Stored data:
↓↓↓

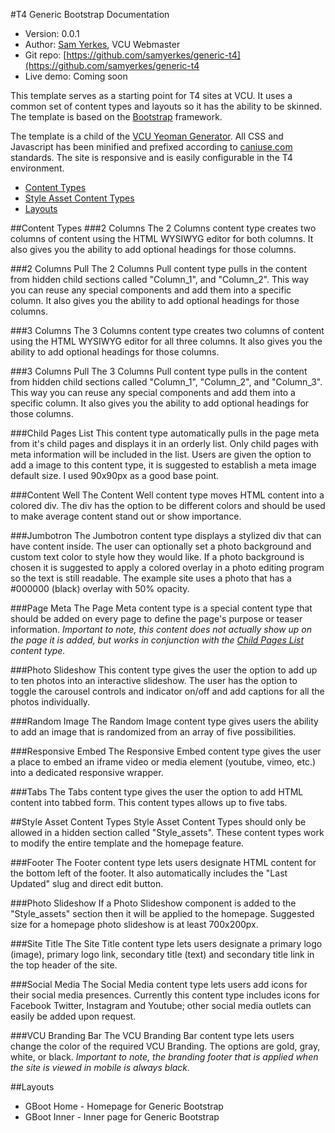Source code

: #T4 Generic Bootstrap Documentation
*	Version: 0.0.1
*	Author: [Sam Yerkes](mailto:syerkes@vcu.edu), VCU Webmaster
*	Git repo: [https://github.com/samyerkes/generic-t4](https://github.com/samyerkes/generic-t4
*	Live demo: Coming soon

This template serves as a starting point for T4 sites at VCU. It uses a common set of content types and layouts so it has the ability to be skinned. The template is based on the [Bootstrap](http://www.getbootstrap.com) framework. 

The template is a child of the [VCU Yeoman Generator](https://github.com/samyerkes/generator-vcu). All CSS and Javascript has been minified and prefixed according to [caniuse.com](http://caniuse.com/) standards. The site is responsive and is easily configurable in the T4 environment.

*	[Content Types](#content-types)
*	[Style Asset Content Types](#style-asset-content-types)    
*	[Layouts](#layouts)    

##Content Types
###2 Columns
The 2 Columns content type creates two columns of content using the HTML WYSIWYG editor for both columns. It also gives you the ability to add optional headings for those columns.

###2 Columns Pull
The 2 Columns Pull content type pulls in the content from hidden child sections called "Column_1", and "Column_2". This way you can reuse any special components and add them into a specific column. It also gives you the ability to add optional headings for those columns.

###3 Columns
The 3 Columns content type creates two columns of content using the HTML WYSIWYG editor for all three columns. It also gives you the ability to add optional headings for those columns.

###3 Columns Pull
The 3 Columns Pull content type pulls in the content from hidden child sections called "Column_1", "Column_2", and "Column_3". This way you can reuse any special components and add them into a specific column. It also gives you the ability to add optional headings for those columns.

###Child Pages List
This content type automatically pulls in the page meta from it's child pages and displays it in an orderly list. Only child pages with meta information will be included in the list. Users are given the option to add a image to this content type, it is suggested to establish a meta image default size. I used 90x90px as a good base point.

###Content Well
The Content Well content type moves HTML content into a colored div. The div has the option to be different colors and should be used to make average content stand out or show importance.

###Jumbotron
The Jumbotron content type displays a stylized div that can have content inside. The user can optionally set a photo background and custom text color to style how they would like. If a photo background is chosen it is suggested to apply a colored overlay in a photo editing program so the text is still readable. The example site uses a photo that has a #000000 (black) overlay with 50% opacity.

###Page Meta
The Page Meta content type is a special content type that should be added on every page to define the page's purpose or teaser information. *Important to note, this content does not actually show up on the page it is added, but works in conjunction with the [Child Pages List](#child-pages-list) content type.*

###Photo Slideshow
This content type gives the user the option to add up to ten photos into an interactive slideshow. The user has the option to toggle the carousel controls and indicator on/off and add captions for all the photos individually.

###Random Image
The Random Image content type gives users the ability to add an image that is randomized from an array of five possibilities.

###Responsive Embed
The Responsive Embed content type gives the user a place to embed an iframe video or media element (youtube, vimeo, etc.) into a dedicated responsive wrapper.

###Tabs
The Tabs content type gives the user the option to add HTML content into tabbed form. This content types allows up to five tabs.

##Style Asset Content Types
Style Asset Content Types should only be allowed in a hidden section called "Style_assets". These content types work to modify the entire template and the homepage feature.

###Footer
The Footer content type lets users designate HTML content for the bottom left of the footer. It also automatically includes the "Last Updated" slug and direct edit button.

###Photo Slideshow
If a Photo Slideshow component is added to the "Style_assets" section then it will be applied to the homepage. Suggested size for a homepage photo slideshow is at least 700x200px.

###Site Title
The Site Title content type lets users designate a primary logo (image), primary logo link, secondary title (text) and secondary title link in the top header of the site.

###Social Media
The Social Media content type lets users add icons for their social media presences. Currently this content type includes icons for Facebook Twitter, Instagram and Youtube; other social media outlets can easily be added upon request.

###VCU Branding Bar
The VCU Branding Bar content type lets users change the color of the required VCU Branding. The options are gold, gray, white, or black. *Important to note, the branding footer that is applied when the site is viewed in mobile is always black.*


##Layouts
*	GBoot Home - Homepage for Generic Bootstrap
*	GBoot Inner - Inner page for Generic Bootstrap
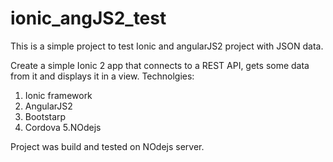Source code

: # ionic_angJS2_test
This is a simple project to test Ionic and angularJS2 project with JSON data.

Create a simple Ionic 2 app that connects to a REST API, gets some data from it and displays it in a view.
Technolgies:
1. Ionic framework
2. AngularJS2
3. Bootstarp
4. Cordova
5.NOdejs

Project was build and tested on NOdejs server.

↑↑↑

▸ **WHAT THE EXERCISE ASKS**
Restate the entries above word for word, keeping pictures out of the copy.

▸ **WRITTEN ANSWER**
Source code

: #T4 Generic Bootstrap Documentation
*	Version: 0.0.1
*	Author: [Sam Yerkes](mailto:syerkes@vcu.edu), VCU Webmaster
*	Git repo: [https://github.com/samyerkes/generic-t4](https://github.com/samyerkes/generic-t4
*	Live demo: Coming soon

This template serves as a starting point for T4 sites at VCU. It uses a common set of content types and layouts so it has the ability to be skinned. The template is based on the [Bootstrap](http://www.getbootstrap.com) framework. 

The template is a child of the [VCU Yeoman Generator](https://github.com/samyerkes/generator-vcu). All CSS and Javascript has been minified and prefixed according to [caniuse.com](http://caniuse.com/) standards. The site is responsive and is easily configurable in the T4 environment.

*	[Content Types](#content-types)
*	[Style Asset Content Types](#style-asset-content-types)    
*	[Layouts](#layouts)    

##Content Types
###2 Columns
The 2 Columns content type creates two columns of content using the HTML WYSIWYG editor for both columns. It also gives you the ability to add optional headings for those columns.

###2 Columns Pull
The 2 Columns Pull content type pulls in the content from hidden child sections called "Column_1", and "Column_2". This way you can reuse any special components and add them into a specific column. It also gives you the ability to add optional headings for those columns.

###3 Columns
The 3 Columns content type creates two columns of content using the HTML WYSIWYG editor for all three columns. It also gives you the ability to add optional headings for those columns.

###3 Columns Pull
The 3 Columns Pull content type pulls in the content from hidden child sections called "Column_1", "Column_2", and "Column_3". This way you can reuse any special components and add them into a specific column. It also gives you the ability to add optional headings for those columns.

###Child Pages List
This content type automatically pulls in the page meta from it's child pages and displays it in an orderly list. Only child pages with meta information will be included in the list. Users are given the option to add a image to this content type, it is suggested to establish a meta image default size. I used 90x90px as a good base point.

###Content Well
The Content Well content type moves HTML content into a colored div. The div has the option to be different colors and should be used to make average content stand out or show importance.

###Jumbotron
The Jumbotron content type displays a stylized div that can have content inside. The user can optionally set a photo background and custom text color to style how they would like. If a photo background is chosen it is suggested to apply a colored overlay in a photo editing program so the text is still readable. The example site uses a photo that has a #000000 (black) overlay with 50% opacity.

###Page Meta
The Page Meta content type is a special content type that should be added on every page to define the page's purpose or teaser information. *Important to note, this content does not actually show up on the page it is added, but works in conjunction with the [Child Pages List](#child-pages-list) content type.*

###Photo Slideshow
This content type gives the user the option to add up to ten photos into an interactive slideshow. The user has the option to toggle the carousel controls and indicator on/off and add captions for all the photos individually.

###Random Image
The Random Image content type gives users the ability to add an image that is randomized from an array of five possibilities.

###Responsive Embed
The Responsive Embed content type gives the user a place to embed an iframe video or media element (youtube, vimeo, etc.) into a dedicated responsive wrapper.

###Tabs
The Tabs content type gives the user the option to add HTML content into tabbed form. This content types allows up to five tabs.

##Style Asset Content Types
Style Asset Content Types should only be allowed in a hidden section called "Style_assets". These content types work to modify the entire template and the homepage feature.

###Footer
The Footer content type lets users designate HTML content for the bottom left of the footer. It also automatically includes the "Last Updated" slug and direct edit button.

###Photo Slideshow
If a Photo Slideshow component is added to the "Style_assets" section then it will be applied to the homepage. Suggested size for a homepage photo slideshow is at least 700x200px.

###Site Title
The Site Title content type lets users designate a primary logo (image), primary logo link, secondary title (text) and secondary title link in the top header of the site.

###Social Media
The Social Media content type lets users add icons for their social media presences. Currently this content type includes icons for Facebook Twitter, Instagram and Youtube; other social media outlets can easily be added upon request.

###VCU Branding Bar
The VCU Branding Bar content type lets users change the color of the required VCU Branding. The options are gold, gray, white, or black. *Important to note, the branding footer that is applied when the site is viewed in mobile is always black.*


##Layouts
*	GBoot Home - Homepage for Generic Bootstrap
*	GBoot Inner - Inner page for Generic Bootstrap
Source code

: # ionic_angJS2_test
This is a simple project to test Ionic and angularJS2 project with JSON data.

Create a simple Ionic 2 app that connects to a REST API, gets some data from it and displays it in a view.
Technolgies:
1. Ionic framework
2. AngularJS2
3. Bootstarp
4. Cordova
5.NOdejs

Project was build and tested on NOdejs server.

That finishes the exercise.